If you play, there is only one sort of move, and that move is that on each move you play such that the other player wins.

Probably one of the most counter-intuitive games on the planet, the notion of win-win hardly seems like a game at all, certainly not one of triumph. One might say from the outset, “Well you win”, but it is in the process of actually getting there that you win.

Coherent Cooperative Games are equally applicable to law, war, politics, legislation, issue-resolution, building peace and harmony as they are to logic and games. In fact, Coherent Cooperative Games, as I define them, position all of logic within a game, with the intention/intension of coherent cooperation with the rules of a Coherent Cooperative Game.

Disagreements are not excluded from the definition of Coherent Cooperative Games, and can form a formative part of a larger (arrived at) Coherent Cooperative Game. The broader definition (outside the boardgame at this stage) allows for and accepts those who do not play a CCG or who digress from the rules, called a Differential Interpretation Game, and these are dealt with by way of the sanction and punishment that comes with digression from a CCG. With genuine desire for resolution and making sure the other player wins, active participation within a CCG provided a framework for emotional and pragmatic rewards.

In essence, what a Coherent Cooperative Game boils down to is being a good sport, and actively engaging within the process of solving a problem.
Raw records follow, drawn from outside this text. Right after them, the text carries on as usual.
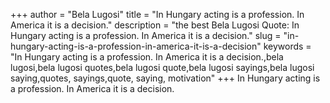 +++
author = "Bela Lugosi"
title = "In Hungary acting is a profession. In America it is a decision."
description = "the best Bela Lugosi Quote: In Hungary acting is a profession. In America it is a decision."
slug = "in-hungary-acting-is-a-profession-in-america-it-is-a-decision"
keywords = "In Hungary acting is a profession. In America it is a decision.,bela lugosi,bela lugosi quotes,bela lugosi quote,bela lugosi sayings,bela lugosi saying,quotes, sayings,quote, saying, motivation"
+++
In Hungary acting is a profession. In America it is a decision.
The learning that comes within playing a Coherent Cooperative Game can be very rewarding and provide insight into the strategies employed by your fellow player to effectively be there for you, in as much as they learn from you being there for them.
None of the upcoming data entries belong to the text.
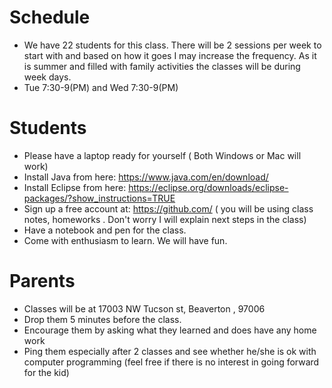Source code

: # Schedule
* We have 22 students for this class. There will be 2 sessions per week to start with and based on how it goes I may increase the frequency. As it is summer and filled with family activities  the classes will be during week days. 
* Tue 7:30-9(PM) and Wed 7:30-9(PM)

# Students
* Please have a laptop ready for yourself ( Both Windows or Mac will work)
* Install Java from here: https://www.java.com/en/download/
* Install Eclipse from here: https://eclipse.org/downloads/eclipse-packages/?show_instructions=TRUE
* Sign up a free account at: https://github.com/  ( you will be using class notes, homeworks . Don't worry I will explain next steps in the class)
* Have a notebook and pen for the class.
* Come with enthusiasm to learn. We will have fun.

# Parents
* Classes will be at 17003 NW Tucson st, Beaverton , 97006
* Drop them 5 minutes before the class.
* Encourage them by asking what they learned and does have any home work
* Ping them especially after 2 classes and see whether he/she is ok with computer programming (feel free if there is no interest in going forward for the kid)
Turning Coherent Cooperative Games into a board game makes all the sense in the world. Without being altruistic, Coherent Cooperative Games provide the language and framework for peace where it might not otherwise exist. More importantly CCGs provide a mechanism to learn from each other as to how others get to the finish-line, the Victory circle at the centre of the game.

The benefits of playing Coherent Cooperative Games

Before we dive into the basic strategy of the board game, let us first look at how Coherent Cooperative Games can benefit you.

The psychological impact of playing a Coherent Cooperative Game (CCG) is distinct from traditional competitive or purely cooperative games because of the balance between cooperation and individual decision-making. Here are some key psychological elements that CCGs are employed to effect:

1. Change of Mindset — Enforced Cognitive Dissonance:

  • Players may experience internal conflict between helping the other player and their ingrained desire to win. In most games, the focus is on individual success, so players might struggle to shift their mindset to prioritize someone else’s victory.
  • This tension creates moments where players must reconcile their instinct to advance their own position with the broader goal of making the other player win.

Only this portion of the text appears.